(Saved entries)

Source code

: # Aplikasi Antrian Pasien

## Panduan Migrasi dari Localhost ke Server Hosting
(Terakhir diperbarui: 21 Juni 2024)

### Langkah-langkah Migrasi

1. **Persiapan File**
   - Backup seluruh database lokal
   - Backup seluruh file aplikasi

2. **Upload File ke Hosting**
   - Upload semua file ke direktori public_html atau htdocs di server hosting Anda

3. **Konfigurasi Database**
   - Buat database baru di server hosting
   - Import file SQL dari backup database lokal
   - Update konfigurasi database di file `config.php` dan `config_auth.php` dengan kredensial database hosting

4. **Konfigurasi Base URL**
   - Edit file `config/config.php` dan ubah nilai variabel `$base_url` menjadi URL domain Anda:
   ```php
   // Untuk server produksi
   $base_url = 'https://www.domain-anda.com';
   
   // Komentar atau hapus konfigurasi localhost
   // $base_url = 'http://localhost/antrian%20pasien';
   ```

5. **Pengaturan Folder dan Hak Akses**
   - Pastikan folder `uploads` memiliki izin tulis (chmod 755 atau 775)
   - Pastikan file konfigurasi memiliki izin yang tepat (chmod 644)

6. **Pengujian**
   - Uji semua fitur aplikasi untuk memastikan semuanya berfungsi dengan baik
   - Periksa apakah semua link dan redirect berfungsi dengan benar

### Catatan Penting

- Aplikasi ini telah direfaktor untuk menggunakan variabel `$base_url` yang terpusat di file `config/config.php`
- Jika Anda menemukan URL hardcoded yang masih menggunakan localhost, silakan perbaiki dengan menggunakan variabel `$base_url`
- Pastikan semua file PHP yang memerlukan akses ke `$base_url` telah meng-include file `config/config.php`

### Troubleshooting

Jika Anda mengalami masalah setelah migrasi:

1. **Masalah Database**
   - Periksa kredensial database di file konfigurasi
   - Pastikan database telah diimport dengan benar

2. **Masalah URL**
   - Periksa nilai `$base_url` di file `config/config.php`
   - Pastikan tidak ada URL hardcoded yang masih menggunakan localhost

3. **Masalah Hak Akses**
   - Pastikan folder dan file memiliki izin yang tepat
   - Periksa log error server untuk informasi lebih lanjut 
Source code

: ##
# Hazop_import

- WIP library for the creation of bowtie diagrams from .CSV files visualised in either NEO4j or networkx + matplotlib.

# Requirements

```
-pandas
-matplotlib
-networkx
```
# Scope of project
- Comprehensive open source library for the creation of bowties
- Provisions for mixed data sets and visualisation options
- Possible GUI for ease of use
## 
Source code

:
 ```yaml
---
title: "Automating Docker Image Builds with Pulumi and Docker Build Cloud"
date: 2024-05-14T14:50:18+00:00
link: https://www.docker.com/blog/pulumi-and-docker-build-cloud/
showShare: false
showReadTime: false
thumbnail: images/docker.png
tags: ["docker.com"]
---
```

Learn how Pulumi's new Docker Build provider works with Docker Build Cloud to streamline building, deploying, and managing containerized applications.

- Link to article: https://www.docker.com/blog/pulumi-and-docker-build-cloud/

ASSIGNMENT:
Reproduce exactly the entries above, limited to the lines from the one with "2. **Masalah URL**" through the one with "# Hazop_import", both included.

EXERCISE ANSWER:
2. **Masalah URL**
   - Periksa nilai `$base_url` di file `config/config.php`
   - Pastikan tidak ada URL hardcoded yang masih menggunakan localhost

3. **Masalah Hak Akses**
   - Pastikan folder dan file memiliki izin yang tepat
   - Periksa log error server untuk informasi lebih lanjut 
Source code

: ##
# Hazop_import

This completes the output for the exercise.